On Friday, the sport’s governing body introduced an indefinite ban on any shoes that have a sole thicker than 40mm or more than one rigid embedded plate or blade.
The prototype shoes worn by Eliud Kipchoge when the Olympic champion became the first athlete to run a marathon in under two hours in October do not meet these restrictions.
But Nike said the retail version of the Zoom Alphafly Next%, set to go on sale this summer, will do.
“We are pleased the Nike Zoom Vaporfly series and Nike Zoom Alphafly Next% remain legal,” said Nike in a statement.
“We will continue our dialogue with World Athletics and the industry on new standards.”
Any new shoe technology developed after 30 April will now have to be available on the open market for four months before an athlete can use it in competition.

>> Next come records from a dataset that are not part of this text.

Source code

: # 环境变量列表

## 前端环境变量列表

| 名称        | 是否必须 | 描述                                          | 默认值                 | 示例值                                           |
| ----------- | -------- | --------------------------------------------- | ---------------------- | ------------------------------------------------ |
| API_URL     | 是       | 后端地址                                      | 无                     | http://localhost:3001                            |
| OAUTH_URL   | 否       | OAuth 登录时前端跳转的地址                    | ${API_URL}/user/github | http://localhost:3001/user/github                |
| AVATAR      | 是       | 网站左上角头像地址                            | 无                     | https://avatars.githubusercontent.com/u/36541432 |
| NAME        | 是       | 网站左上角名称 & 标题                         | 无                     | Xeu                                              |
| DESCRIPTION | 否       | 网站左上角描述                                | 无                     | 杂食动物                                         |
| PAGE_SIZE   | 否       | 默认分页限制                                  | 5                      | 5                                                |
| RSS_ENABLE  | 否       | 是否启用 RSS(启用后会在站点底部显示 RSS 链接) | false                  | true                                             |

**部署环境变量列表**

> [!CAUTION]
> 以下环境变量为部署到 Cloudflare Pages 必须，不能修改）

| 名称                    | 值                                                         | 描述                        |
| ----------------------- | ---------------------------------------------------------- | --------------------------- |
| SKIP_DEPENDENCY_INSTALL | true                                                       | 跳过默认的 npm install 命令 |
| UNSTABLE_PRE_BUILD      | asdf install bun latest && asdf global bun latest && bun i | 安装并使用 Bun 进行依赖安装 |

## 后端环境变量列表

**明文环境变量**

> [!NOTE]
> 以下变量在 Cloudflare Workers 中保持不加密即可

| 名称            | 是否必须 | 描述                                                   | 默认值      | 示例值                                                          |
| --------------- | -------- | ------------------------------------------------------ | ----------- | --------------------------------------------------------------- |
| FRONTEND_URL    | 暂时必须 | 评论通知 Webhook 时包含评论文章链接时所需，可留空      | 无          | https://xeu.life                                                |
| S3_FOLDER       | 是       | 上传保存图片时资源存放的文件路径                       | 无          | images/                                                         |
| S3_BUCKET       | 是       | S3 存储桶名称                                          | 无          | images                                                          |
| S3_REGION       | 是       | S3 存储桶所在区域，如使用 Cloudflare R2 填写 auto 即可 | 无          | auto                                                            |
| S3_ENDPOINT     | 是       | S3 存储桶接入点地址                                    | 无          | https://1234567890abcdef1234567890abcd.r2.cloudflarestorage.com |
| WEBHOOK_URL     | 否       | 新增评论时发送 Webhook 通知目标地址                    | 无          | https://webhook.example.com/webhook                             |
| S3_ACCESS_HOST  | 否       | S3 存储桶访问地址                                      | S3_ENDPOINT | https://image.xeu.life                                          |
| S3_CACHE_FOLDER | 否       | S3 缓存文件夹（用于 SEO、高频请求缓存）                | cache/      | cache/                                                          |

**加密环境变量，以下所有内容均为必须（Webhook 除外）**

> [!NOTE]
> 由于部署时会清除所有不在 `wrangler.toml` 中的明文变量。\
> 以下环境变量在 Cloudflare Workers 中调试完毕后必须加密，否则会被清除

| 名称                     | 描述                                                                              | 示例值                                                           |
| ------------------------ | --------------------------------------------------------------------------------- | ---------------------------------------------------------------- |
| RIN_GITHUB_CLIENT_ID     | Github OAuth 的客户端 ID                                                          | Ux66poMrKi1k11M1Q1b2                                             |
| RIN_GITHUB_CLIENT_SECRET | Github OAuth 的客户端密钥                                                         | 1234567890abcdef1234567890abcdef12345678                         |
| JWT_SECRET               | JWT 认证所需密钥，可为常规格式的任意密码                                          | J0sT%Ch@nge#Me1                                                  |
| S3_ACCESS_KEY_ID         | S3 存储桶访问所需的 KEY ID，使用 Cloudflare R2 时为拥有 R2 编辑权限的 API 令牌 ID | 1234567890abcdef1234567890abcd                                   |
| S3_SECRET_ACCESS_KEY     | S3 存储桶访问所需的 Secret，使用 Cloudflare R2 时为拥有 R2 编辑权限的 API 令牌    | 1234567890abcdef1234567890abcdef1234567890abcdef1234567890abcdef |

In bringing in the new regulations, World Athletics did not ban the Vaporfly range, the predecessor to the Alphafly.
It is claimed Vaporflys improve an athlete’s performance by 4%. The five fastest marathons of all time have been run in the past 16 months by athletes wearing varying forms of the technology.
On Wednesday, Nike also launched a new Viperfly sprint shoe designed for the 100m that does not meet World Athletics’ new restrictions.
For shoes with spikes, an additional plate or blade is allowed for the purpose of attaching the spikes, but the sole must be no thicker than 30mm.
Nike said it will now be working on the Viperfly accordingly.